Widely hailed as having one of the world’s most welcoming refugee policies, Uganda is nevertheless buckling to provide for an influx of South Sudanese refugees.
The secretary-general of the Norwegian Refugee Council, an independent charity that provides aid to migrants and asylum-seekers, recently drew attention to this.
“The reality is that more refugees sought safety in Uganda per day at the end of 2016 than many wealthy European countries received the entire year,” Jan Egeland was quoted as saying in an article on the organisation’s website.
Only South Sudanese refugees in Uganda counted
The UN classifies a refugee as someone “unable or unwilling to return to their country of origin owing to a well-founded fear of being persecuted”. This would be for reasons such as race, religion, nationality or political opinion.
Skarstein told Africa Check that in making the claim, the council used the number of people listed as refugees by the UNHCR, the UN arm responsible for registering and helping refugees.
Further, the council only considered refugees from South Sudan hosted in Uganda because those were the figures available to them, Skarstein said.
“The other figures were less up to date or not for the same period. However, adding other refugees in Uganda would of course only strengthen the argument,” Skarstein added.
Between 30 August and 5 December 2016 the average number of South Sudanese refugees registered in Uganda “was well above 3,000 a day”, Skarstein said.
This figure was then compared to that of refugees received in various European countries throughout 2016, specifically “Norway, Iceland and Ireland”.

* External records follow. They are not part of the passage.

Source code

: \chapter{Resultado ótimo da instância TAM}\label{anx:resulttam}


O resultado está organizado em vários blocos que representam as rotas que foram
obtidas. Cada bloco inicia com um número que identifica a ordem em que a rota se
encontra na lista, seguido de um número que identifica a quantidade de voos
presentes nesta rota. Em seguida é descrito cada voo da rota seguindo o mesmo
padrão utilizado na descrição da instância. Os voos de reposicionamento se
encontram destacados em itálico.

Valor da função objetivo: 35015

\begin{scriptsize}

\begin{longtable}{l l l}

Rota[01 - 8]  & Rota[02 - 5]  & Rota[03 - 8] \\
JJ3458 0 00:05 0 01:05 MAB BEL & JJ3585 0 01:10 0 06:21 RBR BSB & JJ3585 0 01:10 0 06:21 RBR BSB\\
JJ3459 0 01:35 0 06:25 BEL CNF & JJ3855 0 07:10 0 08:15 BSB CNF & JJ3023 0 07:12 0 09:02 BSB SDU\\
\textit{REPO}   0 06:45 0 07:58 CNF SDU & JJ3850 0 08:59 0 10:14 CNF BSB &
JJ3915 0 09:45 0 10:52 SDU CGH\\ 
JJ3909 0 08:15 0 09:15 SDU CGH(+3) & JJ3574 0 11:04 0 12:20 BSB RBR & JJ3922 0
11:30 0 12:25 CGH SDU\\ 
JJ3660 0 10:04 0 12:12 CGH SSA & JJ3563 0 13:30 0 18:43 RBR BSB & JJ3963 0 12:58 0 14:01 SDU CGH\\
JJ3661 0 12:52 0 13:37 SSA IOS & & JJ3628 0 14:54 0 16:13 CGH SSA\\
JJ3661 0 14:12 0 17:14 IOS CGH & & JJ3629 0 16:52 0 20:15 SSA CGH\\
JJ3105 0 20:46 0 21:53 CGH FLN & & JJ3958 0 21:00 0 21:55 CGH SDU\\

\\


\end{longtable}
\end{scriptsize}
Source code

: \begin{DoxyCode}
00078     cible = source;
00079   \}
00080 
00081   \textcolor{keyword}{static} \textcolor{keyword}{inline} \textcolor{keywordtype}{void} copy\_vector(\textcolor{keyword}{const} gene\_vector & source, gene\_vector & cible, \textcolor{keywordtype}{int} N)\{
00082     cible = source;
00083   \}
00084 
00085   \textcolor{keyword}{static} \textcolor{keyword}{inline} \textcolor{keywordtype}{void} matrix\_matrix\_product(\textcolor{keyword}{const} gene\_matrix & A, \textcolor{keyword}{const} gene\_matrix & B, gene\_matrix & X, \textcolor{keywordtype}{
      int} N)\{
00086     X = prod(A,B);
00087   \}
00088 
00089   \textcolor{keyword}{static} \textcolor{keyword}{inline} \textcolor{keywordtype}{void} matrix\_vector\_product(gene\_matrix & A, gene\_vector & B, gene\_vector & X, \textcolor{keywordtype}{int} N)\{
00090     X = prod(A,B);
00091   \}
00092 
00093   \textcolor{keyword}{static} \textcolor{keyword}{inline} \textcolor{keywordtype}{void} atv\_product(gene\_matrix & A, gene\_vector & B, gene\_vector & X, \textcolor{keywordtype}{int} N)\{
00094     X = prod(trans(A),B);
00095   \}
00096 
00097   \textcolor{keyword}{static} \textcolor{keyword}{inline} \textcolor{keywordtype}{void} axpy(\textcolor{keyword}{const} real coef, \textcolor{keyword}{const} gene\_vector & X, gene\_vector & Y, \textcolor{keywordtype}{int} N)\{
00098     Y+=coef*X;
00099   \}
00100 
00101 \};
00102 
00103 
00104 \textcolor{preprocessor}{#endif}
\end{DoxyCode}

What led to the refugee crisis?
Conflict in South Sudan erupted in December 2013, causing thousands of people to flee their country.
Petra Nahmias is a senior statistician at the UNHCR. She drew Africa Check’s attention to the sharp increase in displaced persons from South Sudan in 2016 following renewed hostilities mid-year.
The data shows that 602,212 people from South Sudan were either registered or awaiting listing as a refugee in Uganda as at 5 December 2016. More than half of them (309,896) arrived or applied after 30 August.
This would mean that in those 98 days, an average of 3,162 South Sudanese daily sought safety in Uganda, close to Skarstein’s ballpark figure of “well above 3,000”. (Note: UNHCR data doesn’t separate the figures into registered and awaiting registration. Only a total figure is provided. Data for refugees from other countries are not yet available.)
But how does this compare with the number of refugees hosted in Europe in 2016?
Distribution of refugees across Europe ‘very uneven’
Countries like Germany and Italy received high volumes of asylum applications throughout 2016, compared to others such Denmark, Poland and Estonia.
To get refugee figures for Europe, Nahmias directed Africa Check to the European Union’s statistical office, Eurostat. That is because in Europe, “refugees are usually registered by governments and not by UNHCR”, she said.
Eurostat collects information from 32 European states on several issues, including migration. (Note: Eurostat provides figures on asylum applications. These include both migrants accepted as refugees as well as those whose applications might have been rejected.)
Its data shows that at least 6 countries – Luxembourg, Croatia, Slovenia, Latvia, Estonia and Slovakia – received fewer than 3,162 applications in total in 2016.
Twelve Eurostat members are yet to report full-year figures, of which 3 countries already had far more than 3,162 applications at last report: France (75,945), Greece (44,390) and Austria (39,495). The other nine had registered fewer than 3,162 refugees.
Looking at the countries that the Norwegian Refugee Council specifically considered, Norway received 3,485 asylum applications in 2016, while Ireland’s count was 1,990 between January and November 2016. Iceland registered 1,000 people over the same period.
Brosig told Africa Check that a number of factors, such as location, need to be considered when analysing migration. Countries that neighbour conflict areas – such as Uganda – could expect a higher influx of refugees compared to those further out.
“Getting to Iceland is a major undertaking. I’d assume refugees would need to pay large sums for such a trip,” Borsig said.
He added that most refugees affected by war “remain close to their home assuming they want to return once the war is over, stay in contact with relatives or simply don’t have the means to move on”.
Conclusion: Number of European countries had fewer annual asylum applications in 2016 than those lodged in Uganda daily
UN data showed that, on average, 3,162 South Sudan refugees were listed or awaiting registration in Uganda per day between 30 August and 5 December 2016. Refugee figures for other nationalities, such as those fleeing Burundi and the DRC, are not yet available. This will of course push up Uganda’s average daily intake.
Of the European countries for which full-year data for 2016 is available, six had registered fewer than 3,162 refugees. At last count, 9 of the countries for which full-year figures are not yet available had fewer than 3,162 asylum applications in 2016.
Unless all of these countries had experienced a big spike in end of year applications, the claim is correct that more refugees sought safety in Uganda per day at the end of 2016 than many wealthy European countries received that entire year.